Records drawn from a dataset:
++++++++++++++++++++
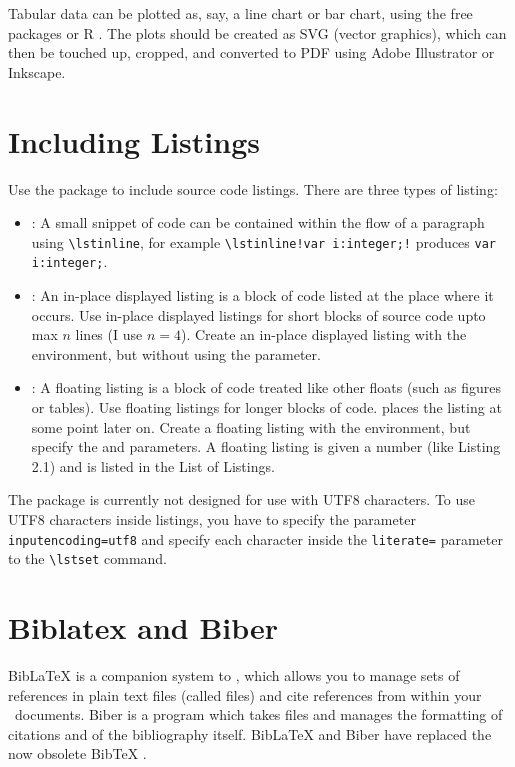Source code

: Tabular data can be plotted as, say, a line chart or bar chart, using
the free packages  \parencite{gnuplot} or R \parencite{R-Project}.
The plots should be created as SVG (vector graphics), which can then
be touched up, cropped, and converted to PDF using Adobe Illustrator
or Inkscape\parencite{Inkscape}.





\section{Including Listings}

Use the  package to include source code listings.
There are three types of listing:
\begin{itemize}
\item {}: A small snippet of code can be contained
  within the flow of a paragraph using \lstinline!\lstinline!, for
  example \lstinline|\lstinline!var i:integer;!| produces
  \lstinline!var i:integer;!.

\item {}: An in-place displayed listing is a
  block of code listed at the place where it occurs. Use in-place
  displayed listings for short blocks of source code upto max $n$
  lines (I use $n=4$). Create an in-place displayed listing with the
   environment, but without using the 
  parameter.

\item {}: A floating listing is a block of code
  treated like other \LaTeXe floats (such as figures or tables). Use
  floating listings for longer blocks of code. \LaTeXe places the
  listing at some point later on. Create a floating listing with the
   environment, but specify the  and
   parameters. A floating listing is given a number
  (like Listing 2.1) and is listed in the List of Listings.

\end{itemize}

The  package is currently not designed for use with
UTF8 characters. To use UTF8 characters inside listings, you have to
specify the parameter \lstinline!inputencoding=utf8! and 
specify each character inside the \lstinline!literate=! parameter
to the \lstinline!\lstset! command.








\section{Biblatex and Biber}

BibLaTeX \parencite{BibLaTeX} is a companion system to \LaTeXe, which
allows you to manage sets of references in plain text files (called
 files) and cite references from within your
\LaTeXe\ documents.  Biber \parencite{Biber} is a program which takes
 files and manages the formatting of citations and of the
bibliography itself. BibLaTeX and Biber have replaced the now obsolete
BibTeX \parencite{BibTeX}.


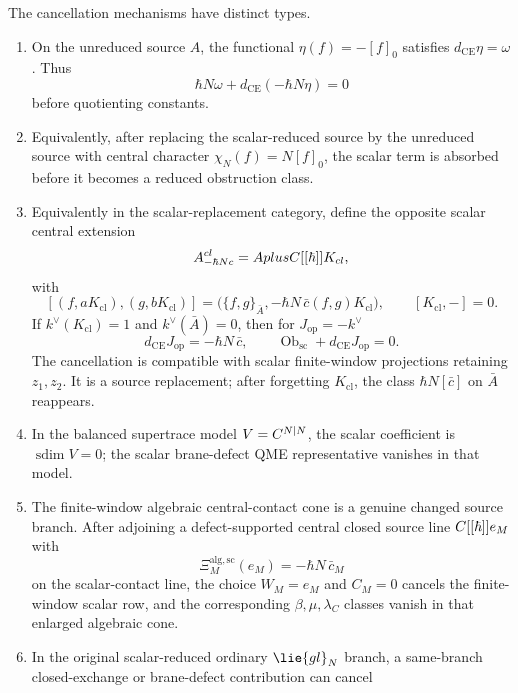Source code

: \documentclass[11pt]{memoir}
\begin{document}
\begin{thm}
  The cancellation mechanisms have distinct types.
  \begin{enumerate}
    \item On the unreduced source \(A\), the functional
      \(\eta(f)=-[f]_0\) satisfies \(d_{\mathrm{CE}}\eta=\omega\).  Thus
      \[
        \hbar N\omega+d_{\mathrm{CE}}(-\hbar N\eta)=0
      \]
      before quotienting constants.
    \item Equivalently, after replacing the scalar-reduced source by the
      unreduced source with central character
      \(\chi_N(f)=N[f]_0\), the scalar term is absorbed before it becomes
      a reduced obstruction class.
    \item Equivalently in the scalar-replacement category, define the
      opposite scalar central extension
      \[
        \bar A^{\mathrm{cl}}_{-\hbar N\bar c}
        =
        \bar A\oplus\C[[\hbar]]K_{\mathrm{cl}},
      \]
      with
      \[
        [(f,aK_{\mathrm{cl}}),(g,bK_{\mathrm{cl}})]
        =
        \bigl(\{f,g\}_{\bar A},
        -\hbar N\,\bar c(f,g)K_{\mathrm{cl}}\bigr),
        \qquad [K_{\mathrm{cl}},-]=0 .
      \]
      If \(k^\vee(K_{\mathrm{cl}})=1\) and
      \(k^\vee(\bar A)=0\), then for
      \(J_{\mathrm{op}}=-k^\vee\)
      \[
        d_{\mathrm{CE}}J_{\mathrm{op}}=-\hbar N\,\bar c,
        \qquad
        \operatorname{Ob}_{\mathrm{sc}}+d_{\mathrm{CE}}J_{\mathrm{op}}=0 .
      \]
      The cancellation is compatible with scalar finite-window
      projections retaining \(z_1,z_2\).  It is a source replacement;
      after forgetting \(K_{\mathrm{cl}}\), the class
      \(\hbar N[\bar c]\) on \(\bar A\) reappears.
    \item In the balanced supertrace model \(V=\C^{N|N}\), the scalar
      coefficient is \(\operatorname{sdim}V=0\); the scalar
      brane-defect QME representative vanishes in that model.
    \item The finite-window algebraic central-contact cone is a genuine
      changed source branch.  After adjoining a defect-supported central
      closed source line \(\C[[\hbar]]e_M\) with
      \[
        \Xi^{\mathrm{alg},\mathrm{sc}}_M(e_M)
        =
        -\hbar N\,\bar c_M
      \]
      on the scalar-contact line, the choice \(W_M=e_M\) and \(C_M=0\)
      cancels the finite-window scalar row, and the corresponding
      \(\beta,\mu,\lambda_C\) classes vanish in that enlarged algebraic
      cone.
    \item In the original scalar-reduced ordinary \(\lie{gl}_N\) branch, a
      same-branch closed-exchange or brane-defect contribution can cancel

\end{enumerate}
\end{thm}
\end{document}

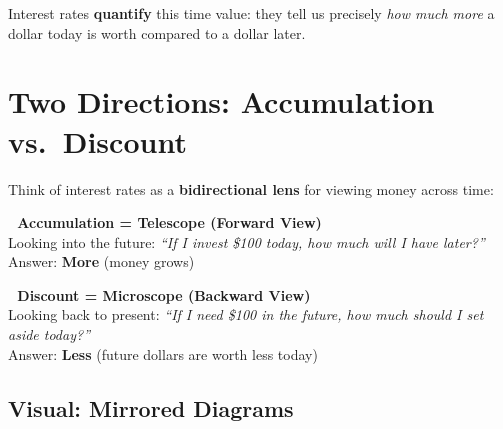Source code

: \documentclass[
  letterpaper,
]{scrbook}
\begin{document}
Interest rates \textbf{quantify} this time value: they tell us precisely
\emph{how much more} a dollar today is worth compared to a dollar later.

\section{Two Directions: Accumulation
vs.~Discount}\label{two-directions-accumulation-vs.-discount}

Think of interest rates as a \textbf{bidirectional lens} for viewing
money across time:

\begin{tcolorbox}[enhanced jigsaw, toptitle=1mm, colbacktitle=quarto-callout-tip-color!10!white, opacityback=0, leftrule=.75mm, breakable, colframe=quarto-callout-tip-color-frame, toprule=.15mm, opacitybacktitle=0.6, coltitle=black, bottomrule=.15mm, colback=white, arc=.35mm, titlerule=0mm, rightrule=.15mm, left=2mm, title=\textcolor{quarto-callout-tip-color}{\faLightbulb}\hspace{0.5em}{The ``Money Lens'' Analogy}, bottomtitle=1mm]

\textbf{🔭 Accumulation = Telescope (Forward View)}\\
Looking into the future: \emph{``If I invest \$100 today, how much will
I have later?''}\\
Answer: \textbf{More} (money grows)

\textbf{🔬 Discount = Microscope (Backward View)}\\
Looking back to present: \emph{``If I need \$100 in the future, how much
should I set aside today?''}\\
Answer: \textbf{Less} (future dollars are worth less today)

\end{tcolorbox}

\subsection{Visual: Mirrored Diagrams}\label{visual-mirrored-diagrams}
\end{document}
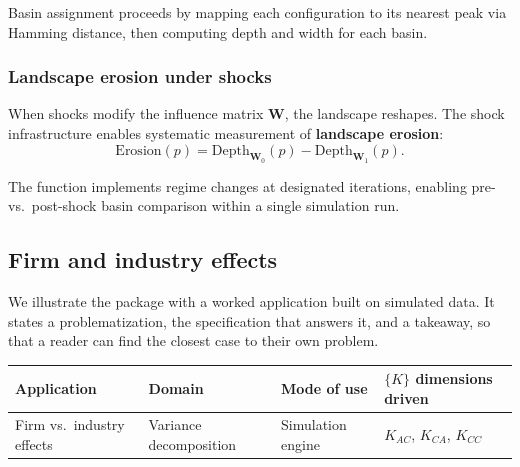 \documentclass[
  article]{jss}
\newcounter{none}
\begin{document}
Basin assignment proceeds by mapping each configuration to its nearest
peak via Hamming distance, then computing depth and width for each
basin.

\subsubsection{Landscape erosion under
shocks}\label{landscape-erosion-under-shocks}

When shocks modify the influence matrix \(\mathbf{W}\), the landscape
reshapes. The  shock infrastructure enables systematic
measurement of \textbf{landscape erosion}:
\begin{equation}\label{eq:erosion}
  \text{Erosion}(p) = \text{Depth}_{\mathbf{W}_0}(p) - \text{Depth}_{\mathbf{W}_1}(p).
\end{equation}

\noindent The  function implements regime
changes at designated iterations, enabling pre- vs.~post-shock basin
comparison within a single simulation run.

\subsection{Firm and industry effects}\label{sec:applications}

We illustrate the package with a worked application built on simulated
data. It states a problematization, the specification that answers it,
and a takeaway, so that a reader can find the closest case to their own
problem.

{\def\LTcaptype{none} %
\begin{longtable}[]{@{}
  >{\raggedright\arraybackslash}p{}
  >{\raggedright\arraybackslash}p{}
  >{\raggedright\arraybackslash}p{}
  >{\raggedright\arraybackslash}p{}@{}}
\toprule\noalign{}
\begin{minipage}[b]{\linewidth}\raggedright
Application
\end{minipage} & \begin{minipage}[b]{\linewidth}\raggedright
Domain
\end{minipage} & \begin{minipage}[b]{\linewidth}\raggedright
Mode of use
\end{minipage} & \begin{minipage}[b]{\linewidth}\raggedright
\(\{K\}\) dimensions driven
\end{minipage} \\
\midrule\noalign{}
\endhead
\bottomrule\noalign{}
\endlastfoot
Firm vs.~industry effects & Variance decomposition & Simulation engine &
\(K_{AC}\), \(K_{CA}\), \(K_{CC}\) \\
\end{longtable}
}
\end{document}
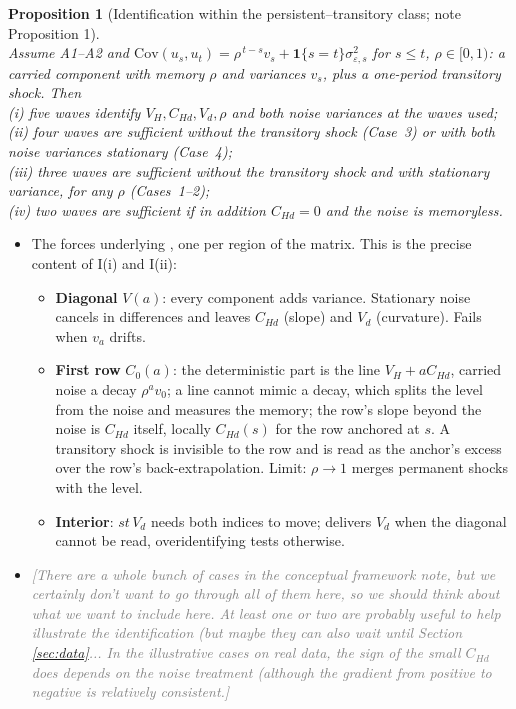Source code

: \documentclass[11pt]{article}
\newtheorem{proposition}{Proposition}
\newcommand{\Cov}{\mathrm{Cov}}
\newcommand{\note}[1]{\textcolor{gray}{\textit{[#1]}}}
\begin{document}
	\begin{proposition}[Identification within the persistent--transitory class; note Proposition 1]\label{prop:main} ~\\
		Assume A1--A2 and $\Cov(u_s,u_t)=\rho^{\,t-s}v_s+\mathbf 1\{s=t\}\sigma^2_{\varepsilon,s}$ for $s\le t$, $\rho\in[0,1)$: a carried component with memory $\rho$ and variances $v_s$, plus a one-period transitory shock. Then  \\
		(i) five waves identify $V_H,C_{Hd},V_d,\rho$ and both noise variances at the waves used; \\
		(ii) four waves are sufficient without the transitory shock (Case~3) or with both noise variances stationary (Case~4); \\
		(iii) three waves are sufficient without the transitory shock and with stationary variance, for any $\rho$ (Cases~1--2); \\
		(iv) two waves are sufficient if in addition $C_{Hd}=0$ and the noise is memoryless.
	\end{proposition}
	
	\begin{itemize}
		\item The forces underlying , one per region of the matrix. This is the precise content of I(i) and I(ii):
		\begin{itemize}
			\item[I(i)] \textbf{Diagonal} $V(a)$: every component adds variance. Stationary noise cancels in differences and leaves $C_{Hd}$ (slope) and $V_d$ (curvature). Fails when $v_a$ drifts.
			\item[I(ii)] \textbf{First row} $C_0(a)$: the deterministic part is the line $V_H+aC_{Hd}$, carried noise a decay $\rho^av_0$; a line cannot mimic a decay, which splits the level from the noise and measures the memory; the row's slope beyond the noise is $C_{Hd}$ itself, locally $C_{Hd}(s)$ for the row anchored at $s$. A transitory shock is invisible to the row and is read as the anchor's excess over the row's back-extrapolation. Limit: $\rho\to1$ merges permanent shocks with the level.
			\item[I(iii)] \textbf{Interior}: $st\,V_d$ needs both indices to move; delivers $V_d$ when the diagonal cannot be read, overidentifying tests otherwise.
		\end{itemize}
		\item \note{There are a whole bunch of cases in the conceptual framework note, but we certainly don't want to go through all of them here, so we should think about what we want to include here. At least one or two are probably useful to help illustrate the identification (but maybe they can also wait until Section \ref{sec:data}... In the illustrative cases on real data, the sign of the small $C_{Hd}$ does depends on the noise treatment (although the gradient from positive to negative is relatively consistent.}
	\end{itemize}
	
\end{document}
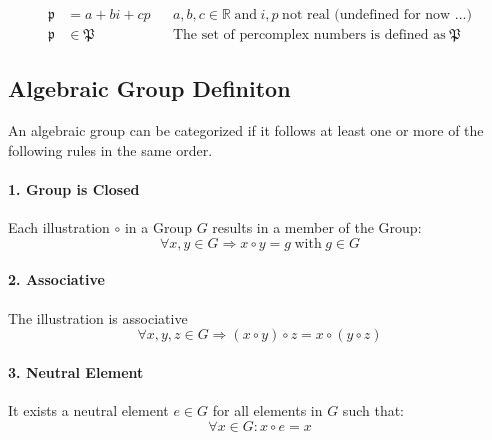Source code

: \documentclass[a4paper,english,parskip]{scrartcl}
\begin{document}
\begin{tcolorbox}[title=Percomplex Numbers,colframe=blue!60, colback=blue!5]
\vspace{-20pt}
\begin{align*}
\mathfrak{p} &= a + bi + cp && a,b,c \in \mathbb{R} \hspace{3pt} \text{and} \hspace{3pt} i,p \hspace{3pt} \text{not real (undefined for now ...)} \\
\mathfrak{p} &\in \mathfrak{P} && \text{The set of percomplex numbers is defined as} \hspace{3pt} \mathfrak{P}
\end{align*}

\end{tcolorbox}

\subsection{Algebraic Group Definiton}

An algebraic group can be categorized if it follows at least one or more of the following rules
in the same order.

\vspace{-10pt}
\paragraph{1. Group is Closed}
Each illustration $\circ$ in a Group $G$ results in a member of the Group: \\
\begin{equation*}
	\forall x,y \in G \Rightarrow x \circ y = g \hspace{3pt} \text{with} \hspace{3pt} g \in G
\end{equation*}

\vspace{-10pt}
\paragraph{2. Associative} 
The illustration is associative \\
\begin{equation*}
\forall x,y, z \in G \Rightarrow (x \circ y) \circ z = x \circ (y \circ z)
\end{equation*}

\vspace{-10pt}
\paragraph{3. Neutral Element}
It exists a neutral element $e \in G$ for all elements in $G$ such that:
\begin{equation*}
\forall x \in G : x \circ e = x
\end{equation*}
\end{document}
++++++++++++++++++++
- Work instructions -
Return all lines of the data in which the string "listed" appears.

- Output of the task -
  block of code listed at the place where it occurs. Use in-place
  (like Listing 2.1) and is listed in the List of Listings.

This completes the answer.